By Tim Hayes
Way back before we had 500 channels to pick from, a commercial for some kind of crappy fake margarine ran for years and years, featuring a lady in a floral headdress and a diaphanous white gown – “Mother Nature.”
She would bite a sample of the stuff, spread over a piece of toast or something, and say how delicious the butter tasted. When told she actually ate some man-made yellow grease, and not butter, her peaceful demeanor quickly soured, her voice dropped into a lower register, she scowled at the camera, lightning struck, thunder pealed, and she declared, “It’s not NICE to fool Mother Nature!”
A pretty cheesy commercial all around, but it worked. And what’s more, it conveyed an undeniable truth – any attempt to control or affect or “fool” nature is doomed before it ever begins.
Examples abound, from the small to the cataclysmic.

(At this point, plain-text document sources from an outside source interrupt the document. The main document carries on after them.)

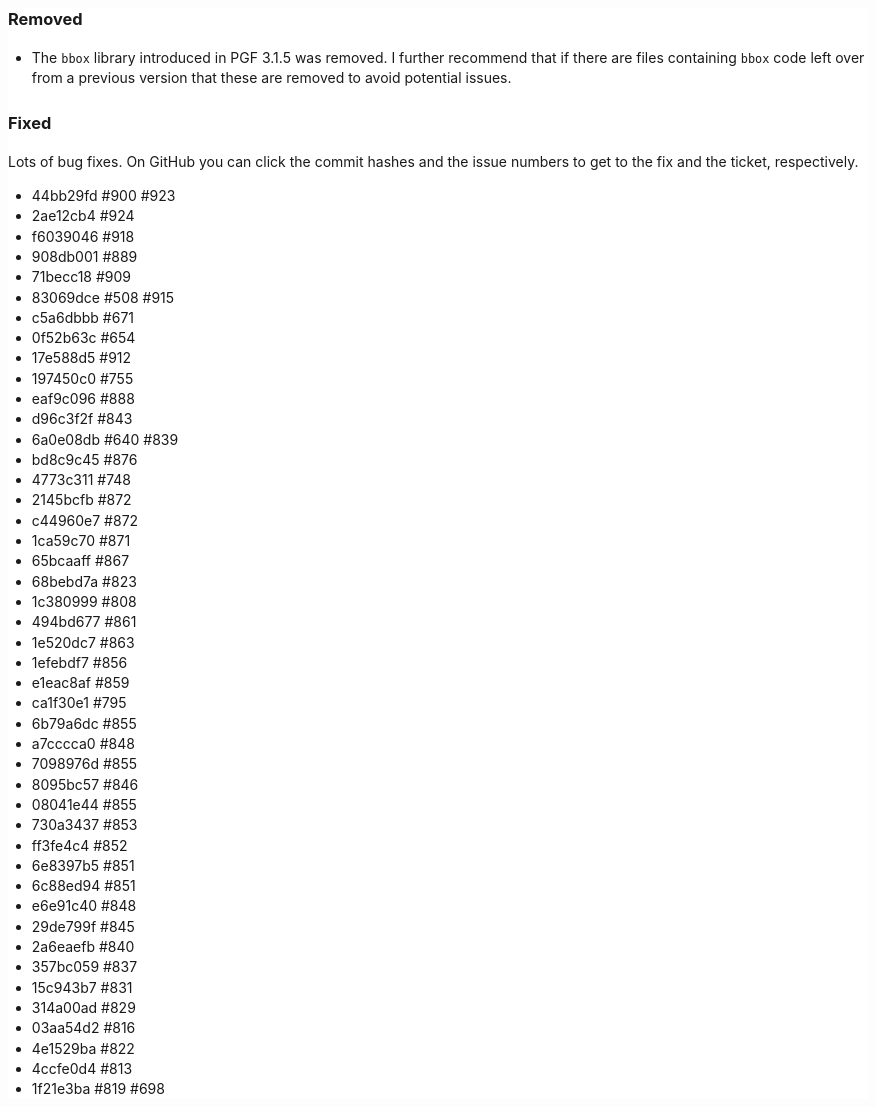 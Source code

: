 ### Removed

- The `bbox` library introduced in PGF 3.1.5 was removed. I further recommend
  that if there are files containing `bbox` code left over from a previous
  version that these are removed to avoid potential issues.

### Fixed

Lots of bug fixes.  On GitHub you can click the commit hashes and the issue
numbers to get to the fix and the ticket, respectively.

- 44bb29fd #900 #923
- 2ae12cb4 #924
- f6039046 #918
- 908db001 #889
- 71becc18 #909
- 83069dce #508 #915
- c5a6dbbb #671
- 0f52b63c #654
- 17e588d5 #912
- 197450c0 #755
- eaf9c096 #888
- d96c3f2f #843
- 6a0e08db #640 #839
- bd8c9c45 #876
- 4773c311 #748
- 2145bcfb #872
- c44960e7 #872
- 1ca59c70 #871
- 65bcaaff #867
- 68bebd7a #823
- 1c380999 #808
- 494bd677 #861
- 1e520dc7 #863
- 1efebdf7 #856
- e1eac8af #859
- ca1f30e1 #795
- 6b79a6dc #855
- a7cccca0 #848
- 7098976d #855
- 8095bc57 #846
- 08041e44 #855
- 730a3437 #853
- ff3fe4c4 #852
- 6e8397b5 #851
- 6c88ed94 #851
- e6e91c40 #848
- 29de799f #845
- 2a6eaefb #840
- 357bc059 #837
- 15c943b7 #831
- 314a00ad #829
- 03aa54d2 #816
- 4e1529ba #822
- 4ccfe0d4 #813
- 1f21e3ba #819 #698
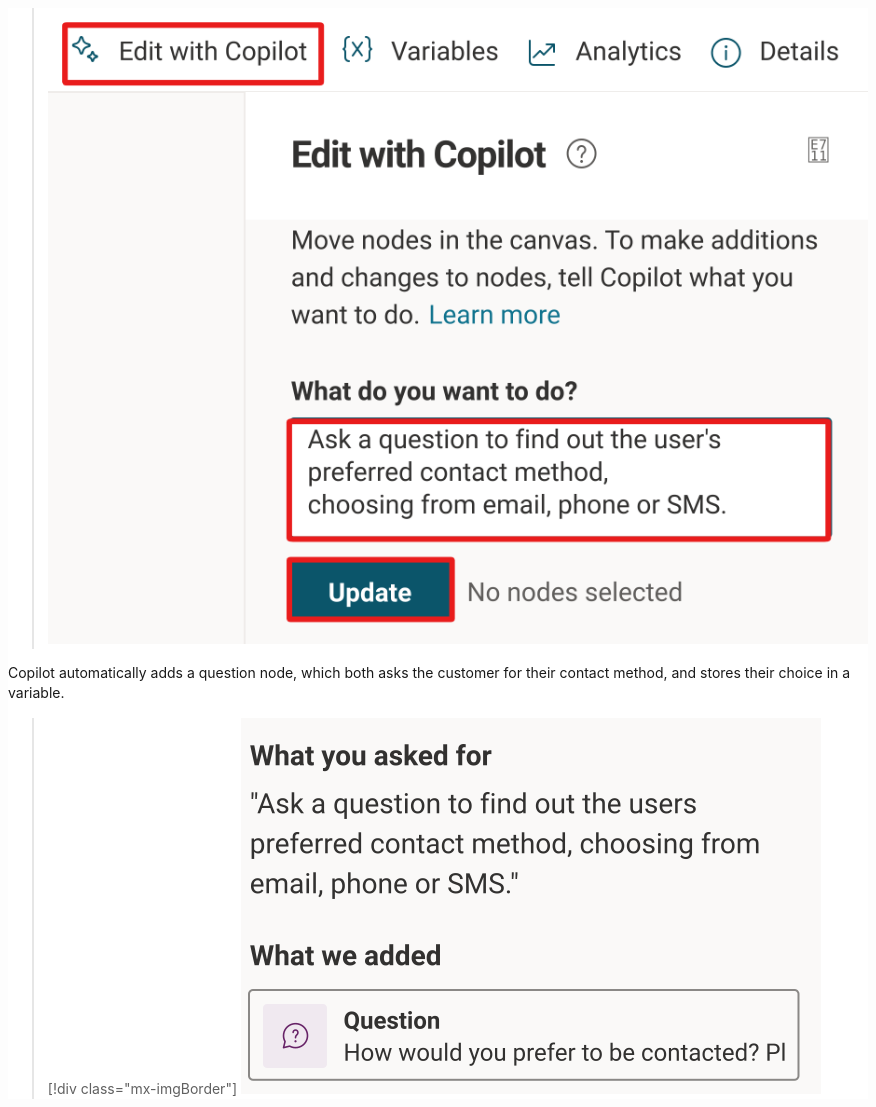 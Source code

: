    > [![Screenshot of adding message variations with Copilot.](../media/variations.svg)](../media/variations.svg#lightbox)

   Copilot automatically adds a question node, which both asks the customer for their contact method, and stores their choice in a variable.

   > [!div class="mx-imgBorder"]
   > [![Screenshot of the results of message variations with Copilot.](../media/results.svg)](../media/results.svg#lightbox)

Have you ever planted grass in your yard? You tend it, water it, fertilize it, cover it with cheesecloth. You may even sneak out in the middle of the night, get down on all fours next to it, whispering “Grow…grow.” And nothing happens. Bupkus. Zero, zilch, nada. But over on the sidewalk, weeds flourish between the concrete cracks, growing with reckless abandon and without any help from you, Einstein.
The news this week included a story about a woman bitten and mauled to death by a full-grown female lion at a wildlife park north of Johannesburg, South Africa. According to the Associated Press, “The park allows tourists to drive through the preserve where lions roam. A park official told AP the woman was taking pictures through an open window, even though visitors are ordered to keep windows closed, when the lioness lunged.”
This sort of thing has happened before at this same place. Again, per the AP story, “South African media have reported that a lion bit an Australian tourist who was driving through the park with his windows open and a cheetah attacked a teenager who cut through the park on a bicycle.”
Of course, any loss of life or serious injury creates a tragedy and a source of sadness and grief. But seriously, folks. These are not domesticated pets. You’re not riding the Jungle Cruise at Disney World, looking at robotic replicas of ruthless, vicious wild animals whose every instinct focuses on hunting and killing. These are the real things. And you’re riding around with the windows open? Or better yet, taking a short-cut on a bicycle? Really?
In the run-up to the new “Jurassic World” movie, the original “Jurassic Park” film has been featured on TV over the past few days. In the 1993 classic, Jeff Goldblum’s character, Dr. Ian Malcolm, tries to sound the alarm about the park’s inherently fatal flaw, saying, “The kind of control you’re attempting simply is… it’s not possible. If there is one thing the history of evolution has taught us it’s that life will not be contained. Life breaks free, it expands to new territories and crashes through barriers, painfully, maybe even dangerously.”
And before you know it, a T-Rex has eaten a lawyer, a team of Velociraptors has begun a coordinated attack on some kids, and all hell has broken loose in general. All because man tried to impose artificial control over nature. “Jurassic Park,” while obviously fiction, teaches a lesson that could not be more real or more accurate.
From levees in Louisiana trying (and failing) to corral and redirect the mighty Mississippi, to deadly flash floods terrorizing the typically driest parts of Texas, we remain at the mercy of forces larger, more powerful, and far more dangerous than us. A healthy respect, instead of conceit and cockiness, seems in order.
Not only is it not nice to fool Mother Nature, it’s truly a fool’s errand.